Check each line of the listing below for the string "filtered", and copy the ones that have it.

◇ ◇ ◇ ◇ ◇

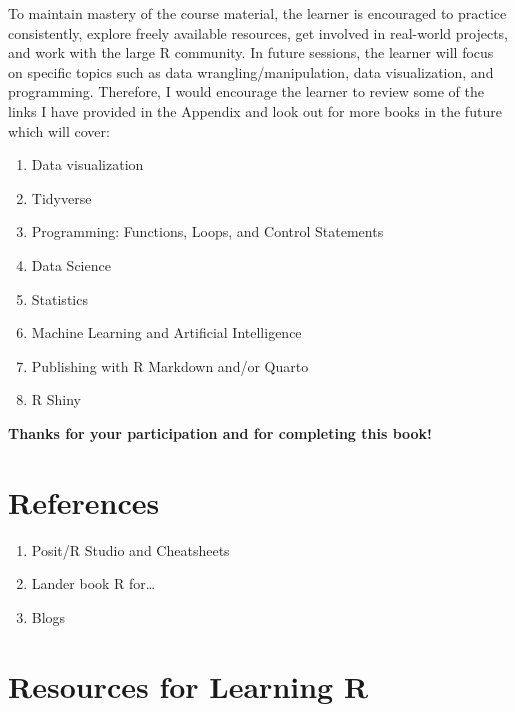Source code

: \documentclass[
  letterpaper,
  DIV=11,
  numbers=noendperiod]{scrreprt}
\providecommand{\tightlist}{%
  \setlength{\itemsep}{0pt}\setlength{\parskip}{0pt}}\usepackage{longtable,booktabs,array}
\newlength{\cslhangindent}
\newenvironment{CSLReferences}[2] %
 {\begin{list}{}{%
  \setlength{\itemindent}{0pt}
  \setlength{\leftmargin}{0pt}
  \setlength{\parsep}{0pt}
  \ifodd #1
   \setlength{\leftmargin}{\cslhangindent}
   \setlength{\itemindent}{-1\cslhangindent}
  \fi
  \setlength{\itemsep}{#2\baselineskip}}}
 {\end{list}}
\begin{document}
To maintain mastery of the course material, the learner is encouraged to
practice consistently, explore freely available resources, get involved
in real-world projects, and work with the large R community. In future
sessions, the learner will focus on specific topics such as data
wrangling/manipulation, data visualization, and programming. Therefore,
I would encourage the learner to review some of the links I have
provided in the Appendix and look out for more books in the future which
will cover:

\begin{enumerate}
\def\labelenumi{\roman{enumi}.}
\item
  Data visualization
\item
  Tidyverse
\item
  Programming: Functions, Loops, and Control Statements
\item
  Data Science
\item
  Statistics
\item
  Machine Learning and Artificial Intelligence
\item
  Publishing with R Markdown and/or Quarto
\item
  R Shiny
\end{enumerate}

\textbf{Thanks for your participation and for completing this book!}


\chapter*{References}\label{references}


\label{refs}
\begin{CSLReferences}{0}{1}
\begin{enumerate}
\def\labelenumi{\arabic{enumi}.}
\tightlist
\item
  Posit/R Studio and Cheatsheets
\item
  Lander book R for\ldots{}
\item
  Blogs
\end{enumerate}

\end{CSLReferences}

\cleardoublepage
{}
{}
\appendix

\chapter{Resources for Learning R}\label{sec-appendix-1}
\end{document}

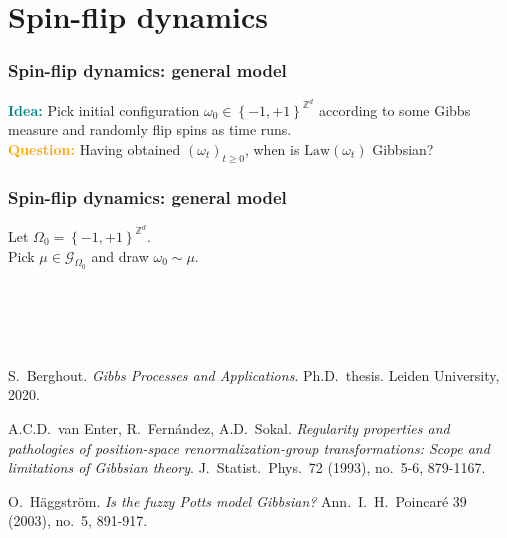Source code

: \documentclass{beamer}
\newcommand{\G}{\mathcal{G}}
\newcommand{\Z}{\mathbb{Z}}
\newcommand{\set}[1]{\left\{#1\right\}}
\newcommand{\1}{\mathbbm{1}}
\newcommand{\5}{\vspace{0.5cm}}
\newcommand{\3}{\vspace{0.3cm}}
\theoremstyle{definition}
\begin{document}

\section{Spin-flip dynamics}


\begin{frame}
\frametitle{Spin-flip dynamics: general model}
\textcolor{teal}{\textbf{Idea:}} Pick initial configuration $\omega_0\in\set{-1,+1}^{\Z^d}$ according to some Gibbs measure and randomly flip spins as time runs. \\\vspace{0.5cm}
\textcolor{orange}{\textbf{Question:}} Having obtained $(\omega_t)_{t\geq 0}$, when is $\mathrm{Law}(\omega_t)$ Gibbsian?
\end{frame}

\begin{frame}
\frametitle{Spin-flip dynamics: general model}
Let $\Omega_0=\set{-1,+1}^{\Z^d}$.\\\vspace{0.5cm}
Pick $\mu\in\G_{\Omega_0}$ and draw $\omega_0\sim\mu$.
\end{frame}


\section*{~}

\begin{frame}
	\begin{thebibliography}{++}

 S.~Berghout. \textit{Gibbs Processes and Applications}. Ph.D.~thesis. Leiden University, 2020.

 A.C.D.~van Enter, R.~Fern\'andez, A.D.~Sokal. \textit{Regularity properties and pathologies of position-space renormalization-group transformations: Scope and limitations of Gibbsian theory}. J.~Statist.~Phys.~72 (1993), no.~5-6, 879-1167.

 O.~H\"aggstr\"om. \textit{Is the fuzzy Potts model Gibbsian?} Ann.~I.~H.~Poincar\'e 39 (2003), no.~5, 891-917.

	\end{thebibliography}
\end{frame}

\end{document}
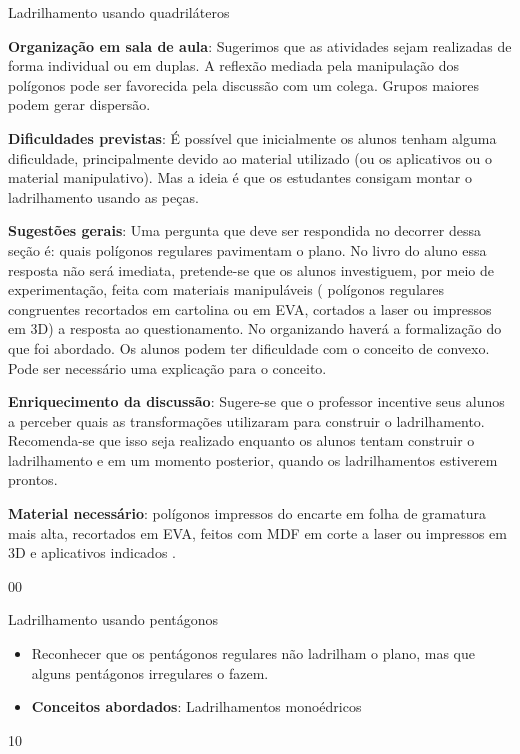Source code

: \begin{sugestions}{Ladrilhamento usando quadriláteros}
{
\textbf{Organização em sala de aula}: Sugerimos que as atividades sejam realizadas de forma individual ou em duplas. A reflexão mediada pela manipulação dos polígonos pode ser favorecida pela discussão com um colega. Grupos maiores podem gerar dispersão.

\textbf{Dificuldades previstas}: É possível que inicialmente os alunos tenham alguma dificuldade, principalmente devido ao material utilizado (ou os aplicativos ou o material manipulativo). Mas a ideia é que os estudantes consigam montar o ladrilhamento usando as peças. 

\textbf{Sugestões gerais}: Uma pergunta que deve ser respondida no decorrer dessa seção é: quais polígonos regulares pavimentam o plano. No livro do aluno essa resposta não será imediata, pretende-se que os alunos investiguem, por meio de experimentação, feita com materiais manipuláveis ( polígonos regulares congruentes recortados em cartolina ou em EVA, cortados a laser ou impressos em 3D) a resposta ao questionamento. No organizando haverá a formalização do que foi abordado.  Os alunos podem ter dificuldade com o conceito de convexo. Pode ser necessário uma explicação para o conceito. 

\textbf{Enriquecimento da discussão}: Sugere-se que o professor incentive seus alunos a perceber quais as transformações utilizaram para construir o ladrilhamento. Recomenda-se que isso seja realizado enquanto os alunos tentam construir o ladrilhamento e em um momento posterior, quando os ladrilhamentos estiverem prontos.

\textbf{Material necessário}: polígonos impressos do encarte em folha de gramatura mais alta, recortados em EVA, feitos com MDF em corte a laser ou impressos em 3D e aplicativos indicados .
}{0}{0}
\end{sugestions}
\begin{objectives}{Ladrilhamento usando pentágonos}
{
\begin{itemize}
\item Reconhecer que os pentágonos regulares não ladrilham o plano, mas que alguns pentágonos irregulares o fazem.
\item \textbf{Conceitos abordados}: Ladrilhamentos monoédricos
\end{itemize}
}{1}{0}
\end{objectives}

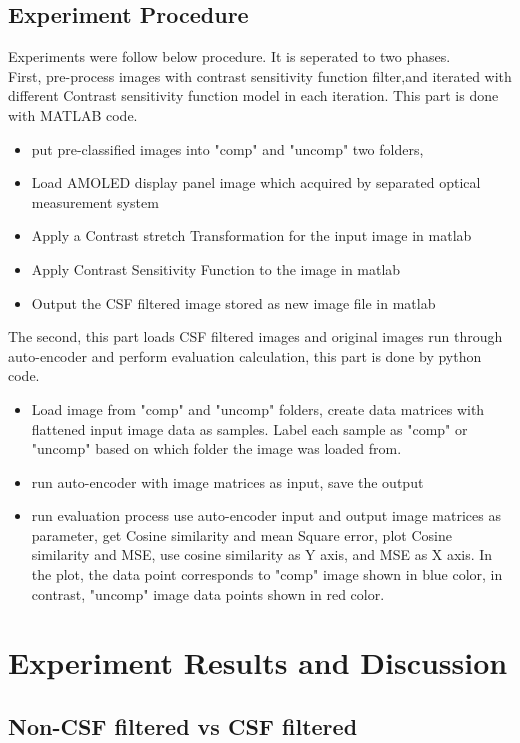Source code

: \documentclass{article}
\begin{document}
\subsection{Experiment Procedure}
Experiments were follow below procedure. It is seperated to two phases.\\
First, pre-process images with contrast sensitivity function filter,and iterated with different Contrast sensitivity function model in each iteration. This part is done with MATLAB code.
\begin{itemize}
    \item put pre-classified images into "comp" and "uncomp" two folders, 
    \item Load AMOLED display panel image which acquired by separated optical measurement system
    \item Apply a Contrast stretch Transformation for the input image in matlab
    \item Apply Contrast Sensitivity Function to the image in matlab
    \item Output the CSF filtered image stored as new image file in matlab
\end{itemize}
The second, this part loads CSF filtered images and original images run through auto-encoder and perform evaluation calculation, this part is done by python code.
\begin{itemize}
    \item Load image from "comp" and "uncomp" folders, create data matrices with flattened input image data as samples. Label each sample as "comp" or "uncomp" based on which folder the image was loaded from.
    \item run auto-encoder with image matrices as input, save the output
    \item run evaluation process use auto-encoder input and output image matrices as parameter, get Cosine similarity and mean Square error, plot Cosine similarity and MSE, use cosine similarity as Y axis, and MSE as X axis. In the plot, the data point corresponds to "comp" image shown in blue color, in contrast, "uncomp" image data points shown in red color.   
\end{itemize}

\section{Experiment Results and Discussion}
\subsection{Non-CSF filtered vs CSF filtered}
\end{document}
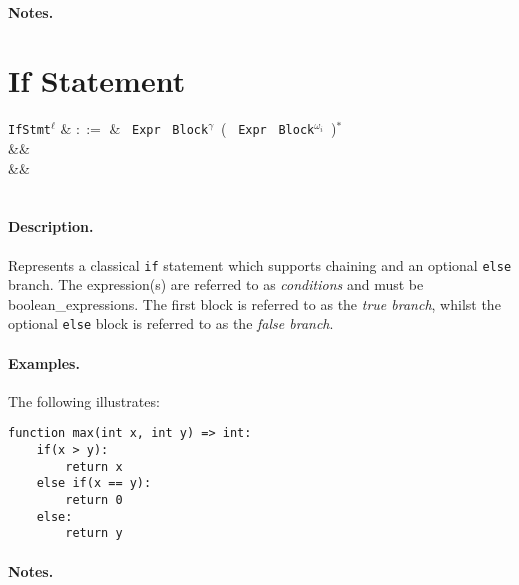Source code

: \paragraph{Notes.} 



\section{If Statement}

\begin{syntax}
  \verb+IfStmt+$^\ell$ & $::=$ & \ \verb+Expr+\ \token{:}
  \verb+Block+$^\gamma$\ \big(  \ \verb+Expr+\ \token{:}
  \verb+Block+$^{\omega_i}$\ \big)$^*$ \\
&& \\
&&\\
\\
\end{syntax}

\paragraph{Description.} Represents a classical \lstinline{if}
statement which supports chaining and an optional \lstinline{else}
branch.  The expression(s) are referred to as {\em conditions} and must
be \gls{boolean_expression}s.  The first block is referred to as the
{\em true branch}, whilst the optional \lstinline{else} block is
referred to as the {\em false branch}.

\paragraph{Examples.} The following illustrates:

\begin{lstlisting}
function max(int x, int y) => int:
    if(x > y):
        return x
    else if(x == y):
        return 0
    else:
        return y
\end{lstlisting}

\paragraph{Notes.} 

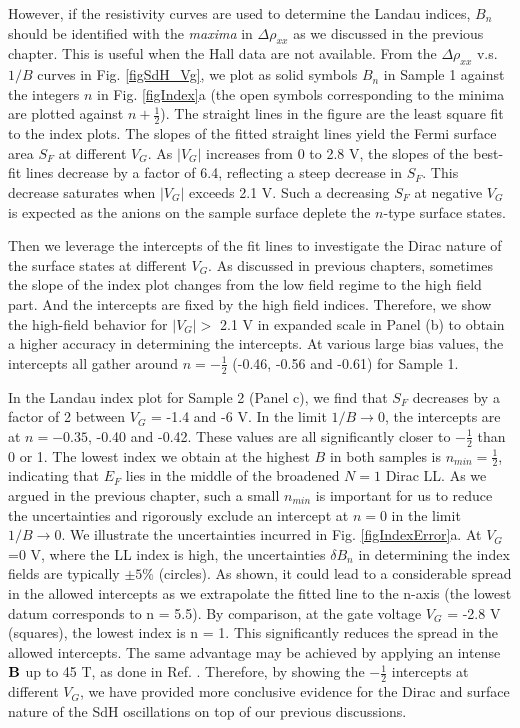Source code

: However, if the resistivity curves are used to determine the Landau indices, $B_n$ should be identified with the \emph{maxima} in $\Delta\rho_{xx}$ as we discussed in the previous chapter. This is useful when the Hall data are not available. From the $\Delta\rho_{xx}$ v.s. $1/B$ curves in Fig. \ref{figSdH_Vg}, we plot as solid symbols $B_n$ in Sample 1 against the integers $n$ in Fig. \ref{figIndex}a
(the open symbols corresponding to the minima are plotted against $n+\frac12$). The straight lines in the figure are the least square fit to the index plots. The slopes of the fitted straight lines yield the Fermi surface area $S_F$ at different $V_G$. 
As $|V_G|$ increases from 0 to 2.8 V, the slopes of the best-fit lines 
decrease by a factor of 6.4, reflecting a steep decrease in $S_F$. 
This decrease saturates when $|V_G|$ exceeds 2.1 V. Such a decreasing $S_F$ at negative $V_G$ is expected as the anions on the sample surface deplete the $n$-type surface states.  

Then we leverage the intercepts of the fit lines to investigate the Dirac nature of the surface states at different $V_G$. As discussed in previous chapters, sometimes the slope of the index plot changes from the low field regime to the high field part. And the intercepts are fixed by the high field indices. Therefore, we show the high-field behavior for $|V_G|>$ 2.1 V in expanded scale in Panel (b) to obtain a higher accuracy in determining the intercepts. At various large bias values, the intercepts all gather around $n = -\frac12$ 
(-0.46, -0.56 and -0.61) for Sample 1. 

In the Landau index plot for Sample 2 (Panel c), we find that $S_F$ decreases by a factor
of 2 between $V_G$ = -1.4 and -6 V. In the limit $1/B\to 0$, the intercepts are at
$n= -0.35$, -0.40 and -0.42.  These values are all significantly closer to $-\frac12$ than 0 or 1.
The lowest index we obtain at the highest $B$ in both samples is $n_{min}=\frac12$, indicating that $E_F$ lies in the middle of the broadened $N=1$ Dirac LL. As we argued in the previous chapter, such a small $n_{min}$ is important for us to reduce the uncertainties and rigorously exclude an intercept at $n=0$ in the limit $1/B\to 0$. We illustrate the uncertainties incurred in Fig. \ref{figIndexError}a. At $V_G$=0 V, where the LL index is high, the uncertainties $\delta B_n$ in determining the index fields are typically $\pm5\%$ (circles). As shown, it could lead to a considerable spread in the allowed intercepts as we extrapolate the fitted line to the n-axis (the lowest datum corresponds to n = 5.5). By comparison, at the gate voltage $V_G$ = -2.8 V 
(squares), the lowest index is n = 1. This significantly reduces the spread in the allowed intercepts. The same advantage may be achieved by applying an intense $\bf B$ up to 45 T, as done in Ref. \cite{Xiong2012b}.
Therefore, by showing the $-\frac12$ intercepts at different $V_G$, we have provided more conclusive evidence for the Dirac and surface nature of the SdH oscillations on top of our previous discussions.

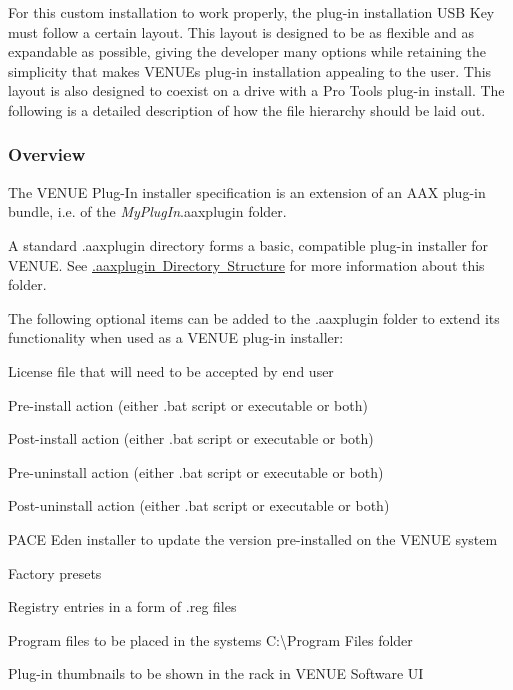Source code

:  For this custom installation to work properly, the plug-\/in installation U\+SB Key must follow a certain layout. This layout is designed to be as flexible and as expandable as possible, giving the developer many options while retaining the simplicity that makes V\+E\+N\+UE\textquotesingle{}s plug-\/in installation appealing to the user. This layout is also designed to coexist on a drive with a Pro Tools plug-\/in install. The following is a detailed description of how the file hierarchy should be laid out.

\hypertarget{a00849_subsection__aax_venue_guide__installer__overview}{}\subsubsection{Overview}\label{a00849_subsection__aax_venue_guide__installer__overview}
 The V\+E\+N\+UE Plug-\/\+In installer specification is an extension of an A\+AX plug-\/in bundle, i.\+e. of the {\itshape My\+Plug\+In}.aaxplugin folder.

 A standard .aaxplugin directory forms a basic, compatible plug-\/in installer for V\+E\+N\+UE. See \mbox{\hyperlink{a00801_commoninterface_formatspecification__aaxplugin_directory_structure}{.aaxplugin Directory Structure}} for more information about this folder.

 The following optional items can be added to the .aaxplugin folder to extend its functionality when used as a V\+E\+N\+UE plug-\/in installer\+: 
\begin{DoxyItemize}
\item License file that will need to be accepted by end user 
\item Pre-\/install action (either .bat script or executable or both) 
\item Post-\/install action (either .bat script or executable or both) 
\item Pre-\/uninstall action (either .bat script or executable or both) 
\item Post-\/uninstall action (either .bat script or executable or both) 
\item P\+A\+CE Eden installer to update the version pre-\/installed on the V\+E\+N\+UE system 
\item Factory presets 
\item Registry entries in a form of .reg files 
\item Program files to be placed in the system\textquotesingle{}s C\+:\textbackslash{}Program Files folder 
\item Plug-\/in thumbnails to be shown in the rack in V\+E\+N\+UE Software UI 
\end{DoxyItemize}

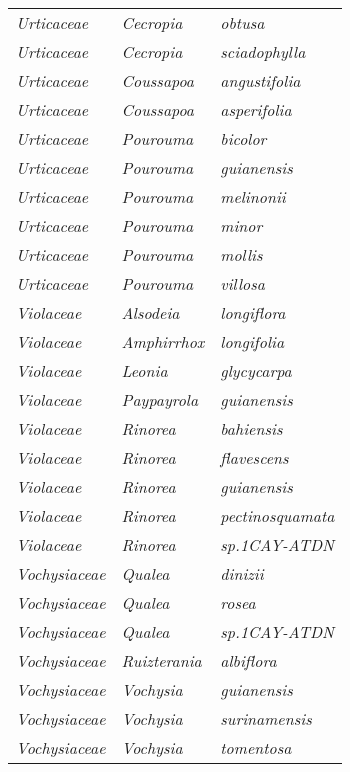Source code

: \documentclass[fleqn,10pt]{ArtEcoFoG} %
\renewenvironment{table}{\begin{table*}}{\end{table*}\ignorespacesafterend}
\begin{document}
\begin{table}
\begin{tabular}[t]{lll}
\em{Urticaceae} & \em{Cecropia} & \em{obtusa}\\
\em{Urticaceae} & \em{Cecropia} & \em{sciadophylla}\\
\em{Urticaceae} & \em{Coussapoa} & \em{angustifolia}\\
\addlinespace
\em{Urticaceae} & \em{Coussapoa} & \em{asperifolia}\\
\em{Urticaceae} & \em{Pourouma} & \em{bicolor}\\
\em{Urticaceae} & \em{Pourouma} & \em{guianensis}\\
\em{Urticaceae} & \em{Pourouma} & \em{melinonii}\\
\em{Urticaceae} & \em{Pourouma} & \em{minor}\\
\addlinespace
\em{Urticaceae} & \em{Pourouma} & \em{mollis}\\
\em{Urticaceae} & \em{Pourouma} & \em{villosa}\\
\em{Violaceae} & \em{Alsodeia} & \em{longiflora}\\
\em{Violaceae} & \em{Amphirrhox} & \em{longifolia}\\
\em{Violaceae} & \em{Leonia} & \em{glycycarpa}\\
\addlinespace
\em{Violaceae} & \em{Paypayrola} & \em{guianensis}\\
\em{Violaceae} & \em{Rinorea} & \em{bahiensis}\\
\em{Violaceae} & \em{Rinorea} & \em{flavescens}\\
\em{Violaceae} & \em{Rinorea} & \em{guianensis}\\
\em{Violaceae} & \em{Rinorea} & \em{pectinosquamata}\\
\addlinespace
\em{Violaceae} & \em{Rinorea} & \em{sp.1CAY-ATDN}\\
\em{Vochysiaceae} & \em{Qualea} & \em{dinizii}\\
\em{Vochysiaceae} & \em{Qualea} & \em{rosea}\\
\em{Vochysiaceae} & \em{Qualea} & \em{sp.1CAY-ATDN}\\
\em{Vochysiaceae} & \em{Ruizterania} & \em{albiflora}\\
\addlinespace
\em{Vochysiaceae} & \em{Vochysia} & \em{guianensis}\\
\em{Vochysiaceae} & \em{Vochysia} & \em{surinamensis}\\
\em{Vochysiaceae} & \em{Vochysia} & \em{tomentosa}\\
\bottomrule
\end{tabular}
\end{table}



\makeatletter

\makeatother


\end{document}
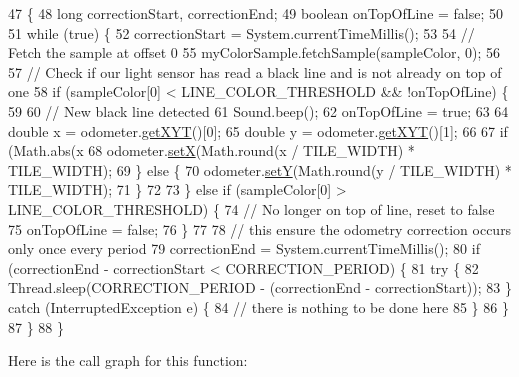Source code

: \begin{DoxyCode}
47                     \{
48     \textcolor{keywordtype}{long} correctionStart, correctionEnd;
49     \textcolor{keywordtype}{boolean} onTopOfLine = \textcolor{keyword}{false};
50 
51     \textcolor{keywordflow}{while} (\textcolor{keyword}{true}) \{
52       correctionStart = System.currentTimeMillis();
53 
54       \textcolor{comment}{// Fetch the sample at offset 0}
55       myColorSample.fetchSample(sampleColor, 0);
56 
57       \textcolor{comment}{// Check if our light sensor has read a black line and is not already on top of one}
58       \textcolor{keywordflow}{if} (sampleColor[0] < LINE\_COLOR\_THRESHOLD && !onTopOfLine) \{
59 
60         \textcolor{comment}{// New black line detected}
61         Sound.beep();
62         onTopOfLine = \textcolor{keyword}{true};
63 
64         \textcolor{keywordtype}{double} x = odometer.\hyperlink{classca_1_1mcgill_1_1ecse211_1_1odometer_1_1_odometer_data_a8f40f0264c68f0cbed4fff1723ae7863}{getXYT}()[0];
65         \textcolor{keywordtype}{double} y = odometer.\hyperlink{classca_1_1mcgill_1_1ecse211_1_1odometer_1_1_odometer_data_a8f40f0264c68f0cbed4fff1723ae7863}{getXYT}()[1];
66 
67         \textcolor{keywordflow}{if} (Math.abs(x %
68           odometer.\hyperlink{classca_1_1mcgill_1_1ecse211_1_1odometer_1_1_odometer_data_a2911d7215e47f3064defe016b46bfeef}{setX}(Math.round(x / TILE\_WIDTH) * TILE\_WIDTH);
69         \} \textcolor{keywordflow}{else} \{
70           odometer.\hyperlink{classca_1_1mcgill_1_1ecse211_1_1odometer_1_1_odometer_data_a82986438cd462e66520bc62bb4bd2b75}{setY}(Math.round(y / TILE\_WIDTH) * TILE\_WIDTH);
71         \}
72 
73       \} \textcolor{keywordflow}{else} \textcolor{keywordflow}{if} (sampleColor[0] > LINE\_COLOR\_THRESHOLD) \{
74         \textcolor{comment}{// No longer on top of line, reset to false}
75         onTopOfLine = \textcolor{keyword}{false};
76       \}
77 
78       \textcolor{comment}{// this ensure the odometry correction occurs only once every period}
79       correctionEnd = System.currentTimeMillis();
80       \textcolor{keywordflow}{if} (correctionEnd - correctionStart < CORRECTION\_PERIOD) \{
81         \textcolor{keywordflow}{try} \{
82           Thread.sleep(CORRECTION\_PERIOD - (correctionEnd - correctionStart));
83         \} \textcolor{keywordflow}{catch} (InterruptedException e) \{
84           \textcolor{comment}{// there is nothing to be done here}
85         \}
86       \}
87     \}
88   \}
\end{DoxyCode}
Here is the call graph for this function\+:\nopagebreak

◇ ◇ ◇ ◇ ◇

Result of this task —
    \item Output the CSF filtered image stored as new image file in matlab
The second, this part loads CSF filtered images and original images run through auto-encoder and perform evaluation calculation, this part is done by python code.
\subsection{Non-CSF filtered vs CSF filtered}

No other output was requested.